Auch Glückseligkeit versieht die Schwedin mit dem ihr typischen Tiefgang. „It takes time to open up“, singt sie im Auftaktsong „Honey“. Ihre zarte, aber dennoch klare Stimme dominiert dabei über einem simplen Arrangement aus Klavier und Bläsern, das Arrangement fadet zum Ende ätherisch aus. Der zweite Track, „Feels Like a Dream“, ist der stärkste Song des Albums. Es ist eine Kollaboration mit Michael Alden Hadreas alias Parfume Genius. Aus einer Instagram-Freundschaft der beiden Kollegen entstand eine intensive künstlerische Zusammenarbeit.

Glockenspiel und Piano

In „Feels Like a Dream“ besingen Hadreas und Boman eine harmonische Beziehung, musikalische Spannung entsteht durch den Zusammenklang ihrer Stimmen. „Some­times it feels like a dream / To be with you“, singt Boman mit ihrer markanten, zunächst dominierenden Stimme im Wechselspiel mit dem sanften Backgroundgesang von Hadreas. Er wiederholt die Zeilen von Boman, die Harmonien der beiden Künst­le­r:in­nen wechseln sich ab, dazu baut sich ein dramatisches Arrangement mit Perkussion, Glockenspiel und Piano auf.

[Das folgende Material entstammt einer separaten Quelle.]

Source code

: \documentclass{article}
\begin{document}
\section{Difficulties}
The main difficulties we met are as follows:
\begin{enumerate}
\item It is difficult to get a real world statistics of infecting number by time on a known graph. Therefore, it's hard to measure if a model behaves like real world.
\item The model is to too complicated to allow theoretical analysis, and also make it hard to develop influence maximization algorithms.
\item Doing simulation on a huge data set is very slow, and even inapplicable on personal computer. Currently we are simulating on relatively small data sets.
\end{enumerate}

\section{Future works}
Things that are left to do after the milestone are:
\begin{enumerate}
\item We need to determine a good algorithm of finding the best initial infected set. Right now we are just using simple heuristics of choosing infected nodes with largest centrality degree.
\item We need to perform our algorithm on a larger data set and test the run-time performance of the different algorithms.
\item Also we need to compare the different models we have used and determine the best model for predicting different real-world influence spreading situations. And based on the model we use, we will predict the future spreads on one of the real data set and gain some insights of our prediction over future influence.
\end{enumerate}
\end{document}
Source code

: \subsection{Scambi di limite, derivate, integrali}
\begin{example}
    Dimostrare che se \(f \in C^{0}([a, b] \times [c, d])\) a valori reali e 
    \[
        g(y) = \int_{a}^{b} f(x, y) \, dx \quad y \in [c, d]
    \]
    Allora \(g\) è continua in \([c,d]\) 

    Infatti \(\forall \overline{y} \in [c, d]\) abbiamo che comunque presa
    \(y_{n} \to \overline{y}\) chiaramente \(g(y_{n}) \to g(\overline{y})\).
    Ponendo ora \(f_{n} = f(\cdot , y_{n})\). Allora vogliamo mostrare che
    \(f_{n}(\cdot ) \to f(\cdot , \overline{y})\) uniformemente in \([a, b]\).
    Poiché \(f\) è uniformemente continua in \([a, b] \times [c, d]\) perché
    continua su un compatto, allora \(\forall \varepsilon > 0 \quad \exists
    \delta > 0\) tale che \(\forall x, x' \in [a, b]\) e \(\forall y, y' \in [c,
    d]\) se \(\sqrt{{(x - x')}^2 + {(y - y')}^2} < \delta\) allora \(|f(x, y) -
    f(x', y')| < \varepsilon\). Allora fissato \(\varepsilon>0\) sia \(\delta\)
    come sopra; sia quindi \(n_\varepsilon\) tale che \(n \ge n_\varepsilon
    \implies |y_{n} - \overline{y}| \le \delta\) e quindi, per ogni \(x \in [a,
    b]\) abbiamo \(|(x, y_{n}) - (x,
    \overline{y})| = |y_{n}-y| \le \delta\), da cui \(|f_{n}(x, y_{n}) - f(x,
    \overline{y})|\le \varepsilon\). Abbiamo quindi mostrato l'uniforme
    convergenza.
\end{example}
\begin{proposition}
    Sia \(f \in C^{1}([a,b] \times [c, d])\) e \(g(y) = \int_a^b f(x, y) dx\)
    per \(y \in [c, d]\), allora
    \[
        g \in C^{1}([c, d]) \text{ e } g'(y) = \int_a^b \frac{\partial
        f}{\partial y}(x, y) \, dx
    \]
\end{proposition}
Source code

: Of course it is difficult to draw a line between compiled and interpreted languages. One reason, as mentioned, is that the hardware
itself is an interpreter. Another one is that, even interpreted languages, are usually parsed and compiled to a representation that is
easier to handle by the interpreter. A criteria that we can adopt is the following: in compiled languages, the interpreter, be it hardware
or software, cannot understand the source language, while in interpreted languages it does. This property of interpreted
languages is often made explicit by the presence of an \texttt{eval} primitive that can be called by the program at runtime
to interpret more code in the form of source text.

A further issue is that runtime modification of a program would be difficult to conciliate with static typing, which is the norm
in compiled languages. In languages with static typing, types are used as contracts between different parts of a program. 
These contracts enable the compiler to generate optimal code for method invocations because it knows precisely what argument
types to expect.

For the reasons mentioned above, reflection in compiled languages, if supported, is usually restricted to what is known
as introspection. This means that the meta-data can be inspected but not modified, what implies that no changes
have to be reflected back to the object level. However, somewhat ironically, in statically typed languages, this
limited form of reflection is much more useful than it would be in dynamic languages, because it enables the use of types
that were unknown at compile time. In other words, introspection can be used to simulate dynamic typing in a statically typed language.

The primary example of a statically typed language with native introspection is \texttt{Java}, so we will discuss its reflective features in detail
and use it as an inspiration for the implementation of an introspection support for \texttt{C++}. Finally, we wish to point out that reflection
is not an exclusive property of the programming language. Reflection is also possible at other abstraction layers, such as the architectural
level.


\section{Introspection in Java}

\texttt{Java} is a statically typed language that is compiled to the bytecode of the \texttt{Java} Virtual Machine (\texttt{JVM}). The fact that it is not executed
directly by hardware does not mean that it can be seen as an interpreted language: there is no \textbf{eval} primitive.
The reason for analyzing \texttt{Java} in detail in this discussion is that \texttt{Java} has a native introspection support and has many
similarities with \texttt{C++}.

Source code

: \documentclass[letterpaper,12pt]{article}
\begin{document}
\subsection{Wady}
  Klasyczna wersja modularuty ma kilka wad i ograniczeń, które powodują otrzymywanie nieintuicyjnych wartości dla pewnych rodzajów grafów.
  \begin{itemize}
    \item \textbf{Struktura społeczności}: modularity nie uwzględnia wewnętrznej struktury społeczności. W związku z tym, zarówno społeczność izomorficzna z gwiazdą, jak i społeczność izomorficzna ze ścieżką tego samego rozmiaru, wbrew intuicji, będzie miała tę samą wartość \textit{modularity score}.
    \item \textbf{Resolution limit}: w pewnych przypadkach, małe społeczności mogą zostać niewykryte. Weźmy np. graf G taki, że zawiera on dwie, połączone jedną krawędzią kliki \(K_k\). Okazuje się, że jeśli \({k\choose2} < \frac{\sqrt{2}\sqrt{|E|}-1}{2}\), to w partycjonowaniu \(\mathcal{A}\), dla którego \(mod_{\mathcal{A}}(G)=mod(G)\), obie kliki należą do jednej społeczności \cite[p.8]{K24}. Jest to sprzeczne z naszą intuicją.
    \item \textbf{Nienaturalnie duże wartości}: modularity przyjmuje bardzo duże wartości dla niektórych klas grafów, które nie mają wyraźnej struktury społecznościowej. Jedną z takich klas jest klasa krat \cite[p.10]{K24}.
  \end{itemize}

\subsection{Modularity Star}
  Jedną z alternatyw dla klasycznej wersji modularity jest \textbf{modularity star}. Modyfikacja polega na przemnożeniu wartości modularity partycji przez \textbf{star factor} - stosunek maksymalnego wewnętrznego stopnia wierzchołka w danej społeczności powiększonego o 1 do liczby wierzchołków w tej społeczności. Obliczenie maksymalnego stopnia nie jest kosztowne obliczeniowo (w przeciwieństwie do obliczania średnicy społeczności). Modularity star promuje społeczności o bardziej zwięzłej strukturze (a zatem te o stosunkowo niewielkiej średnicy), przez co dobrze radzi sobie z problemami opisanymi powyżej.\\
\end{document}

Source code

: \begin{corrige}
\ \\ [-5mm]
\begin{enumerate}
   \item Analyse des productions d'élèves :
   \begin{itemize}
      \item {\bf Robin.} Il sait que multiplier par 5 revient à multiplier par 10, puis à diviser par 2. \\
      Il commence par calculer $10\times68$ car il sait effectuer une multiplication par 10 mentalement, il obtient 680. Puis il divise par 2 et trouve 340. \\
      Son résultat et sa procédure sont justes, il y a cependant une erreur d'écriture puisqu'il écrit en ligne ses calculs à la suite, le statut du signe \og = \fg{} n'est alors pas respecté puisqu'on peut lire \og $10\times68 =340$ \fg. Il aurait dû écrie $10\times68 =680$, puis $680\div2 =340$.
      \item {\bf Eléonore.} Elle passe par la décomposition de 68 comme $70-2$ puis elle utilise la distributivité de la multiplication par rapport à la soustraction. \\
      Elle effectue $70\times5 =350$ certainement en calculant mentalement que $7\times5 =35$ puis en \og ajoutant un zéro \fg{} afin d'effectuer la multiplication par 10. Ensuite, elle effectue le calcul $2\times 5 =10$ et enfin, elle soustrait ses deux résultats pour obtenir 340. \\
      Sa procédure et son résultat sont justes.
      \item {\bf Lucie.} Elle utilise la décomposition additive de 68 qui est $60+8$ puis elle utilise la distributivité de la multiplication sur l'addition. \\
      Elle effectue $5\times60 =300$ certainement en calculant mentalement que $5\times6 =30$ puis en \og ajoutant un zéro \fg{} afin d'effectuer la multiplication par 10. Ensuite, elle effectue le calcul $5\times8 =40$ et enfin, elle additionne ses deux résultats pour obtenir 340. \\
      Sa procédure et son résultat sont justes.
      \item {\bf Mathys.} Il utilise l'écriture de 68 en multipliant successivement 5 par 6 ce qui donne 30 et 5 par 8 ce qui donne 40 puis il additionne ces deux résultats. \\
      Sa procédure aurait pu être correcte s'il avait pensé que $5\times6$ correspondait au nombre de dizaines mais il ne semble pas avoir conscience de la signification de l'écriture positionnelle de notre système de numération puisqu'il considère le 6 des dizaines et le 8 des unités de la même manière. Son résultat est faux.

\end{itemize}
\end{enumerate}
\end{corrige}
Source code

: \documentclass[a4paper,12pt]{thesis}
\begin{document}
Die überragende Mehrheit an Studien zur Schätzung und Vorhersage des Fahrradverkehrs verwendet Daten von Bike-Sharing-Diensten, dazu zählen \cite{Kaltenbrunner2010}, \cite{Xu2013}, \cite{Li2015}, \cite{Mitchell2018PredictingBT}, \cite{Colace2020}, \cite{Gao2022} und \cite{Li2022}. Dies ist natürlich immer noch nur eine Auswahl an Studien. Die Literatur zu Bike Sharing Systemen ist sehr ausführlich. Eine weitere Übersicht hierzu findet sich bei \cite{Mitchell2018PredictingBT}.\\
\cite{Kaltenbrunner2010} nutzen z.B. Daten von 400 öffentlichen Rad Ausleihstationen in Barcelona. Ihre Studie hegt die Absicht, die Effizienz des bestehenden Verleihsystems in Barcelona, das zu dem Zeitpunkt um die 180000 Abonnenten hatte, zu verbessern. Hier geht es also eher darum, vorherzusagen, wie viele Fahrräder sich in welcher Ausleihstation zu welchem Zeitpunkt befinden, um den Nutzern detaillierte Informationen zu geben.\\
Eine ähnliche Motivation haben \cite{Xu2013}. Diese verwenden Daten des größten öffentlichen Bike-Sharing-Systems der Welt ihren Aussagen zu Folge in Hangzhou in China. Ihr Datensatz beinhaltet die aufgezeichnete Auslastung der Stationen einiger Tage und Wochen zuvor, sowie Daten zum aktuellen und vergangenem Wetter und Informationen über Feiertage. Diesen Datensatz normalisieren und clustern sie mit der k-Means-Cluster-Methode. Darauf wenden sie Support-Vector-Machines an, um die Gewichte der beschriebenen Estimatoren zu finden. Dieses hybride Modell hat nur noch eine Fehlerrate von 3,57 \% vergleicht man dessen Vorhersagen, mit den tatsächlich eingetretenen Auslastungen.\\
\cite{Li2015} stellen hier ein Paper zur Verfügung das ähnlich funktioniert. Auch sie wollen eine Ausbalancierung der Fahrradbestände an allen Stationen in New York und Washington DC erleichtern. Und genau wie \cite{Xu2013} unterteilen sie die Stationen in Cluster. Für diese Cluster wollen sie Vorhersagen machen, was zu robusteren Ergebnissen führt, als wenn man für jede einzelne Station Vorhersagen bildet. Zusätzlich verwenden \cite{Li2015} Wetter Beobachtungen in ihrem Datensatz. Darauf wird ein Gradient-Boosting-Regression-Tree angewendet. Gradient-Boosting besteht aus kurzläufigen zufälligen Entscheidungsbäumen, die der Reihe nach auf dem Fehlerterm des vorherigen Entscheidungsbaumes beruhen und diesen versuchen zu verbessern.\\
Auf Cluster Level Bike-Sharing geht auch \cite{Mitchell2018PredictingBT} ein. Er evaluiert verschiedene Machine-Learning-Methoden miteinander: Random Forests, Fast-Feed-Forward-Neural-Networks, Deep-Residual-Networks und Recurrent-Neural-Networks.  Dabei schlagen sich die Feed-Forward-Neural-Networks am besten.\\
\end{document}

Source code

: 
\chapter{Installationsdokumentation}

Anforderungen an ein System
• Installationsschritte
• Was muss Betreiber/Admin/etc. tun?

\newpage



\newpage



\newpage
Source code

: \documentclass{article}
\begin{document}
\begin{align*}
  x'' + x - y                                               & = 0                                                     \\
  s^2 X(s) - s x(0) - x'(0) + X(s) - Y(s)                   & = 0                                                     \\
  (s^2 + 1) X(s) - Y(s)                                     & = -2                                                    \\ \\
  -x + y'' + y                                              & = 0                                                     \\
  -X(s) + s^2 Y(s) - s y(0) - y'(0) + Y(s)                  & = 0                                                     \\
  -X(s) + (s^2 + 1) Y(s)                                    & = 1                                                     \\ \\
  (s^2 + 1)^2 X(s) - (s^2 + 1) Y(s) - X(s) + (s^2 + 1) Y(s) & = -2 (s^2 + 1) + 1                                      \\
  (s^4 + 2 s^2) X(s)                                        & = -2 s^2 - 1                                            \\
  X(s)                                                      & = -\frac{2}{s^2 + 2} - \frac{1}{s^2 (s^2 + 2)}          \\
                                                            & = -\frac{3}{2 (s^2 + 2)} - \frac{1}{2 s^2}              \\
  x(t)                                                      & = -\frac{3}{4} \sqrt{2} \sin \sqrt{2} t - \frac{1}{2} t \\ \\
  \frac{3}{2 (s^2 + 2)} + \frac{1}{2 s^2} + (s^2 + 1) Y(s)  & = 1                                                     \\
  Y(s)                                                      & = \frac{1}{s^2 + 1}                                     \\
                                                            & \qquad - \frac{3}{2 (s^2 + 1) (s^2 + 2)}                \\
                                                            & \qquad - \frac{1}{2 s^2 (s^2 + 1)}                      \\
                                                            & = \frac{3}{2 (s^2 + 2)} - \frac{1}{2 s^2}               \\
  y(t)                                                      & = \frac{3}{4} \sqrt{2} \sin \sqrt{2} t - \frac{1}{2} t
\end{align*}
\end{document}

Das häufige Wiederholen von Textzeilen und das Schichten von Gesangsspuren, Synthesizerhooklines und anderen Instrumenten ist ohnehin charakteristisch für die spröde Klangfarbe Bomans. Der Song „In Circles“ bedient sich ähnlicher Mittel. Im Refrain wiederholt Boman die Worte „In Circles“ beinahe meditativ über gehauchtem Backgroundgesang und klangschönen Pianoakkorden gesungen.

„What Happens to the Heart“ besteht aus einer schwebenden und sphärischen Synthesizermelodie, die wiederum im dezenten Gesang Bomans aufgeht. Bei „On and On“ mischen sich verspielte Beats mit Streichern, hier steht die behutsame Instrumentierung stärker im Vordergrund als ihr Gesang.

Diese gewisse Rohheit

Mit einer vorwärtspreschenden, leicht dissonanten Kombination aus Drums, Piano- und Synthieakkorden erzeugt „Where to Put the Pain“ einen eindringlicheren Sound als die Musik zuvor. Im Finale „Space“ entsteht ein Kontrapunkt zwischen Streichern, Klavier, Gitarre und Bomans repititivem Gesang, der fast hypnotisch wirkt.

„The Space Between“ stellt so insgesamt eine gelungene Weiterentwicklung ihrer Klangvorstellung dar. Auch wenn die Musik komplexer und glatter produziert ist als zuvor, bleibt durch das warme Knistern und den räumlich inszenierten Klang der Instrumente eine gewisse Rohheit bestehen. Und zugleich stotzen ihre Songtexte dank ihres oftmals fragilen Gesangs weiterhin vor Intimität. Das heimliche Talent der Künstlerin liegt in der innigen Ausgewogenheit ihrer Musik, die instrumental und gesanglich einen verwobenen Klangteppich bilden.

Der Sound auf „The Space Between“ kommt wie ein in Watte gebauschter Soundtrack daher. Alice Boman versteht es, genau die Töne zwischen zu viel und zu wenig zu treffen. Ihre Musik entspricht dem gesteigerten menschlichen Kuschelbedürfnis in düsterer Zeit.